*Task instructions:* Each line in the listing below needs to be transcribed exactly.

*Provided material:*
——

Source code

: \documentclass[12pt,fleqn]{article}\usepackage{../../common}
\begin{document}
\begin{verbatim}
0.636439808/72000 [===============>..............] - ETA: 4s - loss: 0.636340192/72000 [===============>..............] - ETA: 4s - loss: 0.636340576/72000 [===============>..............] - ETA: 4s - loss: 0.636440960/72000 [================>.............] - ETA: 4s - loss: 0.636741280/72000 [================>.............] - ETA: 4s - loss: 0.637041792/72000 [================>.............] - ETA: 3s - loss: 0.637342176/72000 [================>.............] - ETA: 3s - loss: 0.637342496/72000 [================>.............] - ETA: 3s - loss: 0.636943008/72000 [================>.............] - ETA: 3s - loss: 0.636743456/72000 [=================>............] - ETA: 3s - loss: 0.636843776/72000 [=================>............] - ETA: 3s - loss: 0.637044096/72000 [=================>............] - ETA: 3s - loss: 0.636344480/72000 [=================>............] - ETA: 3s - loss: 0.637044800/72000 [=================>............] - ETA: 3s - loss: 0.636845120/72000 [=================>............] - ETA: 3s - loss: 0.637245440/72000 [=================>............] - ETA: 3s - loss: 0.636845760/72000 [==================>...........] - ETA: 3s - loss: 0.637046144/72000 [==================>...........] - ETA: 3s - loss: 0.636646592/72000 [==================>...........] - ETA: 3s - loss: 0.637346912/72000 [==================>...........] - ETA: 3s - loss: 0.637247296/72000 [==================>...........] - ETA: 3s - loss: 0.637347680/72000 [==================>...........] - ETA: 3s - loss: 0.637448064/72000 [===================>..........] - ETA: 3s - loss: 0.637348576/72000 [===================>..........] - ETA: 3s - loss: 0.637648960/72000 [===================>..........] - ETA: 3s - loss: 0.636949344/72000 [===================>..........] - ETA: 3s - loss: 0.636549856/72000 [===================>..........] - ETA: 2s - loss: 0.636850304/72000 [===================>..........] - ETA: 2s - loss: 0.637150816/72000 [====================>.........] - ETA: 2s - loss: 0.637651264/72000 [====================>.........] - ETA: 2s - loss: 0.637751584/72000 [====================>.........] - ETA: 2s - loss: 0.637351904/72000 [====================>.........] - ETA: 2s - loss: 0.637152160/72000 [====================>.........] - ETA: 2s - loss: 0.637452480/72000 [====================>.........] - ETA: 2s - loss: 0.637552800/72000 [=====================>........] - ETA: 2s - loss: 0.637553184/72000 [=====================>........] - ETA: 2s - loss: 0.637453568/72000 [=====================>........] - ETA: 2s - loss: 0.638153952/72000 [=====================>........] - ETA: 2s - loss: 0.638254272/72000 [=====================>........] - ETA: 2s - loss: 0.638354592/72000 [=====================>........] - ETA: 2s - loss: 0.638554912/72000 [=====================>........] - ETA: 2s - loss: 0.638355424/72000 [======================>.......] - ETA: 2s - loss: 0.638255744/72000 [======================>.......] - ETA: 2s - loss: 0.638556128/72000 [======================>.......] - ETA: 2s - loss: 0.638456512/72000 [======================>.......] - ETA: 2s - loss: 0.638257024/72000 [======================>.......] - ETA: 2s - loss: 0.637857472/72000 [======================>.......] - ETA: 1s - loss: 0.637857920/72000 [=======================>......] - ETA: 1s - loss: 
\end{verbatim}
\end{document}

——

*Response:*
Source code

: \documentclass[12pt,fleqn]{article}\usepackage{../../common}
\begin{document}
\begin{verbatim}
0.636439808/72000 [===============>..............] - ETA: 4s - loss: 0.636340192/72000 [===============>..............] - ETA: 4s - loss: 0.636340576/72000 [===============>..............] - ETA: 4s - loss: 0.636440960/72000 [================>.............] - ETA: 4s - loss: 0.636741280/72000 [================>.............] - ETA: 4s - loss: 0.637041792/72000 [================>.............] - ETA: 3s - loss: 0.637342176/72000 [================>.............] - ETA: 3s - loss: 0.637342496/72000 [================>.............] - ETA: 3s - loss: 0.636943008/72000 [================>.............] - ETA: 3s - loss: 0.636743456/72000 [=================>............] - ETA: 3s - loss: 0.636843776/72000 [=================>............] - ETA: 3s - loss: 0.637044096/72000 [=================>............] - ETA: 3s - loss: 0.636344480/72000 [=================>............] - ETA: 3s - loss: 0.637044800/72000 [=================>............] - ETA: 3s - loss: 0.636845120/72000 [=================>............] - ETA: 3s - loss: 0.637245440/72000 [=================>............] - ETA: 3s - loss: 0.636845760/72000 [==================>...........] - ETA: 3s - loss: 0.637046144/72000 [==================>...........] - ETA: 3s - loss: 0.636646592/72000 [==================>...........] - ETA: 3s - loss: 0.637346912/72000 [==================>...........] - ETA: 3s - loss: 0.637247296/72000 [==================>...........] - ETA: 3s - loss: 0.637347680/72000 [==================>...........] - ETA: 3s - loss: 0.637448064/72000 [===================>..........] - ETA: 3s - loss: 0.637348576/72000 [===================>..........] - ETA: 3s - loss: 0.637648960/72000 [===================>..........] - ETA: 3s - loss: 0.636949344/72000 [===================>..........] - ETA: 3s - loss: 0.636549856/72000 [===================>..........] - ETA: 2s - loss: 0.636850304/72000 [===================>..........] - ETA: 2s - loss: 0.637150816/72000 [====================>.........] - ETA: 2s - loss: 0.637651264/72000 [====================>.........] - ETA: 2s - loss: 0.637751584/72000 [====================>.........] - ETA: 2s - loss: 0.637351904/72000 [====================>.........] - ETA: 2s - loss: 0.637152160/72000 [====================>.........] - ETA: 2s - loss: 0.637452480/72000 [====================>.........] - ETA: 2s - loss: 0.637552800/72000 [=====================>........] - ETA: 2s - loss: 0.637553184/72000 [=====================>........] - ETA: 2s - loss: 0.637453568/72000 [=====================>........] - ETA: 2s - loss: 0.638153952/72000 [=====================>........] - ETA: 2s - loss: 0.638254272/72000 [=====================>........] - ETA: 2s - loss: 0.638354592/72000 [=====================>........] - ETA: 2s - loss: 0.638554912/72000 [=====================>........] - ETA: 2s - loss: 0.638355424/72000 [======================>.......] - ETA: 2s - loss: 0.638255744/72000 [======================>.......] - ETA: 2s - loss: 0.638556128/72000 [======================>.......] - ETA: 2s - loss: 0.638456512/72000 [======================>.......] - ETA: 2s - loss: 0.638257024/72000 [======================>.......] - ETA: 2s - loss: 0.637857472/72000 [======================>.......] - ETA: 1s - loss: 0.637857920/72000 [=======================>......] - ETA: 1s - loss: 
\end{verbatim}
\end{document}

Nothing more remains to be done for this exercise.